You are most likely these days to hear the word "groggy" to describe someone who is tired or has a hangover. Its origin story is not far off from that sense.
The story of groggy begins far from alcohol. It starts with grogram, the name of a coarse, loosely woven fabric made entirely or partly from silk. There was an 18th-century English Admiral, Edward Vernon, who was reputed to have been in the habit of always wearing a grogram cloak. This unique look earned him the nickname "Old Grog" among the sailors under his command.

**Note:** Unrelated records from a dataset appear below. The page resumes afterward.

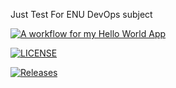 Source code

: Just Test For ENU DevOps subject

[![A workflow for my Hello World App](https://github.com/40794419ThantLwinMaung/sem/actions/workflows/main.yml/badge.svg)](https://github.com/40794419ThantLwinMaung/sem/actions/workflows/main.yml)

[![LICENSE](https://img.shields.io/github/license/40794419ThantLwinMaung/sem.svg?style=flat-square)](https://github.com/40794419ThantLwinMaung/sem/master/LICENSE)

[![Releases](https://img.shields.io/github/release/40794419ThantLwinMaung/sem/all.svg?style=flat-square)](https://github.com/40794419ThantLwinMaung/sem/releases) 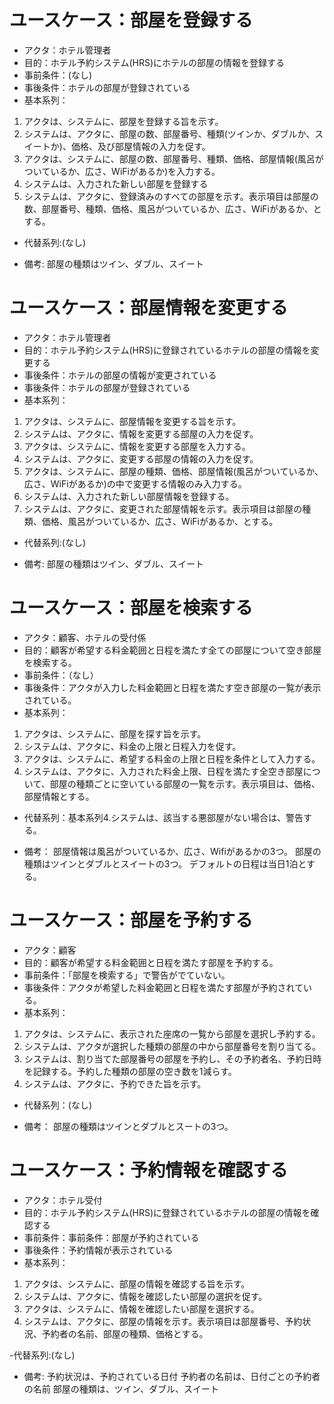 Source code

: 
# ユースケース：部屋を登録する
- アクタ：ホテル管理者
- 目的：ホテル予約システム(HRS)にホテルの部屋の情報を登録する
- 事前条件：(なし)
- 事後条件：ホテルの部屋が登録されている
- 基本系列：
1. アクタは、システムに、部屋を登録する旨を示す。
2. システムは、アクタに、部屋の数、部屋番号、種類(ツインか、ダブルか、スイートか)、価格、及び部屋情報の入力を促す。
3. アクタは、システムに、部屋の数、部屋番号、種類、価格、部屋情報(風呂がついているか、広さ、WiFiがあるか)を入力する。
4. システムは、入力された新しい部屋を登録する
5. システムは、アクタに、登録済みのすべての部屋を示す。表示項目は部屋の数、部屋番号、種類、価格、風呂がついているか、広さ、WiFiがあるか、とする。

- 代替系列:(なし)

- 備考:
部屋の種類はツイン、ダブル、スイート



# ユースケース：部屋情報を変更する
- アクタ：ホテル管理者
- 目的：ホテル予約システム(HRS)に登録されているホテルの部屋の情報を変更する
- 事後条件：ホテルの部屋の情報が変更されている
- 事後条件：ホテルの部屋が登録されている
- 基本系列：
1. アクタは、システムに、部屋情報を変更する旨を示す。
2. システムは、アクタに、情報を変更する部屋の入力を促す。
3. アクタは、システムに、情報を変更する部屋を入力する。
4. システムは、アクタに、変更する部屋の情報の入力を促す。
5. アクタは、システムに、部屋の種類、価格、部屋情報(風呂がついているか、広さ、WiFiがあるか)の中で変更する情報のみ入力する。
6. システムは、入力された新しい部屋情報を登録する。
7. システムは、アクタに、変更された部屋情報を示す。表示項目は部屋の種類、価格、風呂がついているか、広さ、WiFiがあるか、とする。

- 代替系列:(なし)

- 備考:
部屋の種類はツイン、ダブル、スイート



# ユースケース：部屋を検索する
- アクタ：顧客、ホテルの受付係
- 目的：顧客が希望する料金範囲と日程を満たす全ての部屋について空き部屋を検索する。
- 事前条件：（なし）
- 事後条件：アクタが入力した料金範囲と日程を満たす空き部屋の一覧が表示されている。
- 基本系列：
1. アクタは、システムに、部屋を探す旨を示す。
2. システムは、アクタに、料金の上限と日程入力を促す。
3. アクタは、システムに、希望する料金の上限と日程を条件として入力する。
4. システムは、アクタに、入力された料金上限、日程を満たす全空き部屋について、部屋の種類ごとに空いている部屋の一覧を示す。表示項目は、価格、部屋情報とする。

- 代替系列：基本系列4.システムは、該当する悪部屋がない場合は、警告する。

- 備考：
部屋情報は風呂がついているか、広さ、Wifiがあるかの3つ。
部屋の種類はツインとダブルとスイートの3つ。
デフォルトの日程は当日1泊とする。


# ユースケース：部屋を予約する
- アクタ：顧客
- 目的：顧客が希望する料金範囲と日程を満たす部屋を予約する。
- 事前条件：「部屋を検索する」で警告がでていない。
- 事後条件：アクタが希望した料金範囲と日程を満たす部屋が予約されている。
- 基本系列：
1. アクタは、システムに、表示された座席の一覧から部屋を選択し予約する。
2. システムは、アクタが選択した種類の部屋の中から部屋番号を割り当てる。
3. システムは、割り当てた部屋番号の部屋を予約し、その予約者名、予約日時を記録する。予約した種類の部屋の空き数を1減らす。
4. システムは、アクタに、予約できた旨を示す。
   
- 代替系列：(なし)
  
- 備考：
部屋の種類はツインとダブルとスートの3つ。


# ユースケース：予約情報を確認する
- アクタ：ホテル受付
- 目的：ホテル予約システム(HRS)に登録されているホテルの部屋の情報を確認する
- 事前条件：事前条件：部屋が予約されている
- 事後条件：予約情報が表示されている
- 基本系列：
1. アクタは、システムに、部屋の情報を確認する旨を示す。
2. システムは、アクタに、情報を確認したい部屋の選択を促す。
3. アクタは、システムに、情報を確認したい部屋を選択する。
4. システムは、アクタに、部屋の情報を示す。表示項目は部屋番号、予約状況、予約者の名前、部屋の種類、価格とする。

-代替系列:(なし)

- 備考:
予約状況は、予約されている日付
予約者の名前は、日付ごとの予約者の名前
部屋の種類は、ツイン、ダブル、スイート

In the 18th century, sailors in the Royal Navy in the West Indies were customarily given a daily ration of rum. Admiral Vernon was disturbed by the damage to the physical and moral health of his men this rum created. In 1740, he ordered that the rum should be diluted with water. The decision wasn't popular with the sailors, who supposedly dubbed this new mixture "grog" after the Admiral.
The word grog eventually became a general term for almost any liquor that led to people who moved with the unsteadiness characteristic of someone who has had too much grog. You might wake up groggy in the morning without even drinking the night before.
Pirates made a nice modification of the Navy grog which was really just watered down rum. They called the drink bumbo and mixed rum, water, sugar, and nutmeg. The Royal Navy's later grog recipe includes lemon juice, water, rum, and cinnamon. In the Caribbean, I have been served a much fruitier grog that had water, light rum, grapefruit juice, orange juice, pineapple juice, cinnamon, and honey.
Though I could not find an origin for the word "bumbo" I did find variations. Bumbu was commonly used during election campaigns in colonial British America as a way to entice voters to a candidate. The practice was known as "swilling the planters with bumbu." (Why "planters?")
The not-a-pirate and respectable George Washington was particularly noted for using this technique. His papers state that he used 160 gallons of rum to treat 391 voters to bumbu during campaigning for the Virginia House of Burgesses in July 1758. At almost a half-gallon per person, there were surely some groggy voters from that campaign.